People in neighboring buildings heard the screams and were heartbroken, but helpless to save them, as they were also under siege. Chinese firefighters were unable to approach the building, because it had been fenced and roped off as part of the lockdown measures.
As a result, hoses could not reach the building. China’s military and police forces did not show the same courage and skill in saving these helpless people as they did in the “terror” incidents in the region.
China kept the identities and numbers of those who lost their lives in the tragedy secret. The questions of Uighur rights advocates were left unanswered: Were the victims’ bodies buried according to Muslim traditions? Was the tragedy reported to family members in prisons and camps and were they included in the death ceremony? Have families been given compensation or assistance?
So far we only know the identity of a mother and her three children among the 44 people who lost their lives that day, from Radio Free Asia reporting. They were Qembernisa, 48; Shehide, 13; Abdurahman, 9; and Nehdiye, 5. The reason this is known is that Qembernisa’s other two children are studying in Turkey.
On this day last year, 44 people burned and suffocated in the fire for three hours and died while mothers held their babies in their arms, children ran from one corner of the room to the other, back and forth between walls.
The world might have forgotten this scene, but we have not and we never will. They were a vulnerable part of our community who experienced the disaster of the concentration camp. Even those not in the inferno in Urumqi that night were burning in the fire of the drama of arrested parents and their relatives.

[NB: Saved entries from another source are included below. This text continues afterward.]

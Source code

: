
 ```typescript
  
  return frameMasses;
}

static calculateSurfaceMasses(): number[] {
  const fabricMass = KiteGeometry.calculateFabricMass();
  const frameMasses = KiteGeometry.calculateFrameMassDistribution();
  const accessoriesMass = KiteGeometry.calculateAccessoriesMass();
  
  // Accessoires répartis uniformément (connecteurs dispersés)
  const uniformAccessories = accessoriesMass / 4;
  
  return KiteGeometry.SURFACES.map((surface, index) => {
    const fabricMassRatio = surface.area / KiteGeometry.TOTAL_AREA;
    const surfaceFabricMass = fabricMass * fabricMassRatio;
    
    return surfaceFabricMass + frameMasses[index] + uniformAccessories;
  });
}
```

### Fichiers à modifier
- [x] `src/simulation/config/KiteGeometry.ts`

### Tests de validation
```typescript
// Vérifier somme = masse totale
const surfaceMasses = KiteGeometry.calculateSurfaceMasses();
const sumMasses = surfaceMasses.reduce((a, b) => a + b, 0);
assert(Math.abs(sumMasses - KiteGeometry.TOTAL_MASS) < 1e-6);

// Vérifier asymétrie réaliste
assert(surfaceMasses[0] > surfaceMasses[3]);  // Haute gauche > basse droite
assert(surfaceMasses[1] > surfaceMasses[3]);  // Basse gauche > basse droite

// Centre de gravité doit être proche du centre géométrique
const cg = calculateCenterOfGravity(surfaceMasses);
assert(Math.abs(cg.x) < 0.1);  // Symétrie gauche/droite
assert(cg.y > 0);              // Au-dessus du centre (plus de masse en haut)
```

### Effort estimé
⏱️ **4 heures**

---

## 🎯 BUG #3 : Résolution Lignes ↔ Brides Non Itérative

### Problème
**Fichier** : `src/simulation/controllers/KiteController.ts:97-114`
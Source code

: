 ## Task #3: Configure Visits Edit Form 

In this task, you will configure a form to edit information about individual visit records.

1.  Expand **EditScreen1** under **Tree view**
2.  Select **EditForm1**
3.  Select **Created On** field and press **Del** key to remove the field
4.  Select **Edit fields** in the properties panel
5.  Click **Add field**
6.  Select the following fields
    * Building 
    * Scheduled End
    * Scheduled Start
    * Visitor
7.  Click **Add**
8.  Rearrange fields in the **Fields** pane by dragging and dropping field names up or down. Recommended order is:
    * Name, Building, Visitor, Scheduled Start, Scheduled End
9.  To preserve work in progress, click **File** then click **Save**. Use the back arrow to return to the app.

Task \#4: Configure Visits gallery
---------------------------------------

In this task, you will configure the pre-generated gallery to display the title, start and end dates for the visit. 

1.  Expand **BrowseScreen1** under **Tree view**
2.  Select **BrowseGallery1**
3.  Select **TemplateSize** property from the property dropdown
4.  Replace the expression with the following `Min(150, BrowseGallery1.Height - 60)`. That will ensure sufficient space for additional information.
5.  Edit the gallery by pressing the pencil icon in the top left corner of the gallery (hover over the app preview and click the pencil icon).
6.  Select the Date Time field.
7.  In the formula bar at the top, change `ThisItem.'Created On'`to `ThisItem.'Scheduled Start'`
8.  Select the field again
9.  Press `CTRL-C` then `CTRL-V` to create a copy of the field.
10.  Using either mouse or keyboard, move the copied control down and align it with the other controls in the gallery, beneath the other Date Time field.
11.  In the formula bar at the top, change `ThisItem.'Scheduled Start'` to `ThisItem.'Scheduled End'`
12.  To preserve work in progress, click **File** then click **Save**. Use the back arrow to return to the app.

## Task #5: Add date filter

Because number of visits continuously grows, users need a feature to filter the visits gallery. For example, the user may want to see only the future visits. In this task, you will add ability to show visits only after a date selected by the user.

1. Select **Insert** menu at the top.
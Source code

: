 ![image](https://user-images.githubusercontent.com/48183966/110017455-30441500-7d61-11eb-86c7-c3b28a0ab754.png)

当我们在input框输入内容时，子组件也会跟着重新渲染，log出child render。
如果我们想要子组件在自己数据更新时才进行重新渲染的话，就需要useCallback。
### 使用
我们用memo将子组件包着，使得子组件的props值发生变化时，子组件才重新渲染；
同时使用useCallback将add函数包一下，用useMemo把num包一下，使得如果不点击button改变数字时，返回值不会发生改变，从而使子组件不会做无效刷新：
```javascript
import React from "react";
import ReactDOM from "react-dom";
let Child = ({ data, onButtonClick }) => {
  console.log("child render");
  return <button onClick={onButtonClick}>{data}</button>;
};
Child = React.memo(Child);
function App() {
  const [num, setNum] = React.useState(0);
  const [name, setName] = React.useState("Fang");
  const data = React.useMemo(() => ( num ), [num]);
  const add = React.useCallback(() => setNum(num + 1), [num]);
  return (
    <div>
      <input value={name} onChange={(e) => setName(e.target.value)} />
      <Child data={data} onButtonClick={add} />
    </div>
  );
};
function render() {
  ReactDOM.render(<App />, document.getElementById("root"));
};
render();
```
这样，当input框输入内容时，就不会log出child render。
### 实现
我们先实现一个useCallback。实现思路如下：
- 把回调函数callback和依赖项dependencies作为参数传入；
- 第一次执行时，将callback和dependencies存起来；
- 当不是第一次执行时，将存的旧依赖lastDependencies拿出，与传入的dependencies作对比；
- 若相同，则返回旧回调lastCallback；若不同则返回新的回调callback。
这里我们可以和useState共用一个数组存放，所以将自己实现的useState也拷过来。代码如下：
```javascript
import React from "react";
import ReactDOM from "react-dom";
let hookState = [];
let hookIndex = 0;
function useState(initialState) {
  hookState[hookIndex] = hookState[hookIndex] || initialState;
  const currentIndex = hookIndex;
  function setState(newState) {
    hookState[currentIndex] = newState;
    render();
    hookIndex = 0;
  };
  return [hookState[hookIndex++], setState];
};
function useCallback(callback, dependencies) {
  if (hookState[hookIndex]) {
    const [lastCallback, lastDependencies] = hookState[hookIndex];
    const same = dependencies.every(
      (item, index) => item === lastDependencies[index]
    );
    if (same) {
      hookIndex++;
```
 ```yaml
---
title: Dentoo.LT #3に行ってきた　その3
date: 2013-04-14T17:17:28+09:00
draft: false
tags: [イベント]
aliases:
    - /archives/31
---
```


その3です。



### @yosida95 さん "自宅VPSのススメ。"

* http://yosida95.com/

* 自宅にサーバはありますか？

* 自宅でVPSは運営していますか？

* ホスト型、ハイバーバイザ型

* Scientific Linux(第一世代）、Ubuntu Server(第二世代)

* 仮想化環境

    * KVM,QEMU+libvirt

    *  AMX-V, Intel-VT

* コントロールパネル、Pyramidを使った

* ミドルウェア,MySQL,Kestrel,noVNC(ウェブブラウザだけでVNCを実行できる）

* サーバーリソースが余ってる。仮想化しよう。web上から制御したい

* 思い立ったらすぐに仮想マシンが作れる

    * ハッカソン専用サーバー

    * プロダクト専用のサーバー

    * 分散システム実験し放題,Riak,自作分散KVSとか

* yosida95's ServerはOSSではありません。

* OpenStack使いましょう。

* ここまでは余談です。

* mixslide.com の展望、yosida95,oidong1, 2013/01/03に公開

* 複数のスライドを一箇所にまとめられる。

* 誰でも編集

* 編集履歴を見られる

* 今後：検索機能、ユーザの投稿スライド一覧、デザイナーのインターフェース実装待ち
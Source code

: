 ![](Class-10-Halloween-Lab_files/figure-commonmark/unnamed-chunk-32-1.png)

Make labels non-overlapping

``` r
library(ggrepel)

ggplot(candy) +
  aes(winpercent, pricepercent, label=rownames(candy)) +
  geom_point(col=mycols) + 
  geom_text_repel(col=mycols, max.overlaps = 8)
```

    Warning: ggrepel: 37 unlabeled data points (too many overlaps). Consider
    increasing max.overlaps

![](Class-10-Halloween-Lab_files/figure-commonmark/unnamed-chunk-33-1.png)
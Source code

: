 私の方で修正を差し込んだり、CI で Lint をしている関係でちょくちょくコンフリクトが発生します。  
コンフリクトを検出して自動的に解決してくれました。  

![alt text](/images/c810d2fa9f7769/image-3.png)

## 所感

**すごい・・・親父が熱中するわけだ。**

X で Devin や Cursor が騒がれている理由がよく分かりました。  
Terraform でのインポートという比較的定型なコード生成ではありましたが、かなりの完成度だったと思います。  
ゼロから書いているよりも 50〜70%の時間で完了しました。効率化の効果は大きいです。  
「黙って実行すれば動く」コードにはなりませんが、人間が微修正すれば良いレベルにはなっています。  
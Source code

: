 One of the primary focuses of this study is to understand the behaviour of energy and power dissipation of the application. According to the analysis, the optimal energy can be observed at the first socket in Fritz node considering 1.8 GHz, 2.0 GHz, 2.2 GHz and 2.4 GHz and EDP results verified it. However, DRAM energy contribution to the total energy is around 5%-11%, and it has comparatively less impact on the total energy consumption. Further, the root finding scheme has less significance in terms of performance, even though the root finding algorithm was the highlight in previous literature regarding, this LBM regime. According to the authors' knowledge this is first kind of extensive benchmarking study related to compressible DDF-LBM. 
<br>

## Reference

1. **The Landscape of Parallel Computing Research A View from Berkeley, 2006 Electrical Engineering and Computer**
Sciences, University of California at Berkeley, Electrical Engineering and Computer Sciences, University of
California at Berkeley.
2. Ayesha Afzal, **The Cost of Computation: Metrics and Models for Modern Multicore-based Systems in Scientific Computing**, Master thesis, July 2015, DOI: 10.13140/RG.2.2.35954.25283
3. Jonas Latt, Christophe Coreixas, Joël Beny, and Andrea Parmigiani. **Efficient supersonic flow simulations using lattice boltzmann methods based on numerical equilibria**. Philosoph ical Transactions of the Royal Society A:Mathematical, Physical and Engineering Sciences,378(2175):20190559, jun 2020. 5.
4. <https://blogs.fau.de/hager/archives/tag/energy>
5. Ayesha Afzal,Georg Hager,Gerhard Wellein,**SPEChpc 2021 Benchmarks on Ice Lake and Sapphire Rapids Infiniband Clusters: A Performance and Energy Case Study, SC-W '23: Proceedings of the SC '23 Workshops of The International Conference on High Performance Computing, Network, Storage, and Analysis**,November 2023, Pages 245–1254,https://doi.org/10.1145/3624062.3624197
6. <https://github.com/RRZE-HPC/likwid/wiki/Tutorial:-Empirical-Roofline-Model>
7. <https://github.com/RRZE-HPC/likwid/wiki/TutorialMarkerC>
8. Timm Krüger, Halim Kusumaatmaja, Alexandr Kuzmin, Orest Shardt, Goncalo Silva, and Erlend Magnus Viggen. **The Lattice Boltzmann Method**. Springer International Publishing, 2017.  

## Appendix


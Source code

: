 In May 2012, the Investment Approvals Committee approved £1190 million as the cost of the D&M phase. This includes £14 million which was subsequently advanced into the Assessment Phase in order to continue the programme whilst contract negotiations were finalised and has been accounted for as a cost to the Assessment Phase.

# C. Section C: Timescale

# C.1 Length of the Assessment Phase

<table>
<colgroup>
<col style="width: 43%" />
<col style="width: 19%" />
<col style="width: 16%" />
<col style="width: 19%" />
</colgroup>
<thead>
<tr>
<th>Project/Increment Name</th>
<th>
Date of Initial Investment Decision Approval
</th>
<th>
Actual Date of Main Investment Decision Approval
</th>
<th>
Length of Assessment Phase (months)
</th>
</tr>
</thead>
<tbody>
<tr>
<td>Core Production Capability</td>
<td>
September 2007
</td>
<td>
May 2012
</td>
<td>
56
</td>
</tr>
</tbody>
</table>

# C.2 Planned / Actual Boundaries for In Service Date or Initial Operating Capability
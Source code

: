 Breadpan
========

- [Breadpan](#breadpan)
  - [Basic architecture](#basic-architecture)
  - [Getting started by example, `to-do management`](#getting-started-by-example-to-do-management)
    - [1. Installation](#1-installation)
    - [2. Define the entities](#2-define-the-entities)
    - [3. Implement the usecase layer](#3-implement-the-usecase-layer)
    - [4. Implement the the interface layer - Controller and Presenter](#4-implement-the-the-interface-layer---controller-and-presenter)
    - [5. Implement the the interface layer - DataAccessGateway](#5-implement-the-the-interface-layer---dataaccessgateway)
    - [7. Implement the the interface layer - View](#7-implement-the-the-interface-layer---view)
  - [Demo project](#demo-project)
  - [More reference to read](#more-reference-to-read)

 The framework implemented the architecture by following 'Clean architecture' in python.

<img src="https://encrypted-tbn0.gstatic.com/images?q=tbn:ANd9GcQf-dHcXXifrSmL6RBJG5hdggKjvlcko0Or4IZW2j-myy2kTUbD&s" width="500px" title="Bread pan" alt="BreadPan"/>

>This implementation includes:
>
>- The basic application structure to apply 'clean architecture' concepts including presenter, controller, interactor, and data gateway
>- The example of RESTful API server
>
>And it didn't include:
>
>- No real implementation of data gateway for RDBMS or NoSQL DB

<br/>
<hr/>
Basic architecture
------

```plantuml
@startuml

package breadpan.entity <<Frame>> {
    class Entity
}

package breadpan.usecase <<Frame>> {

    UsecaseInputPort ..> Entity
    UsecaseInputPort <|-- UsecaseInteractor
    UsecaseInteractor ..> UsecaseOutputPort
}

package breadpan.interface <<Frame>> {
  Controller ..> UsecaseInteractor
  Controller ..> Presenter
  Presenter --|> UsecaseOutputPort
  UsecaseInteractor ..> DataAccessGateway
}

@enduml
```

While Qembernisa and her three children were burning, her husband, Memeteli Metniyaz, and son, Ilyas Memeteli, were serving jail time in Urumqi Prison. We are unable to hold China accountable for this disaster, but we believe that history will one day.
We do not forget that in these terrible days, the Turkish government expressed its condolences to our people, and the European Parliament called on Beijing to make a clear statement about the tragedy and hold those responsible accountable. However, there was no response.
On this painful anniversary, we remind the world community of this truth: If the investigation of the murder is entrusted to the murderer, the field will be covered by the seeds of hostility, not the light of justice.
The Urumqi fire tragedy is a typical example of the Uighur genocide. We call on every individual and institution that see themselves as a part of humanity to remember this scene and learn the lessons they deserve.
Kok Bayraq is a Uighur observer. Rebiya Kadeer is a former president of the World Uyghur Congress.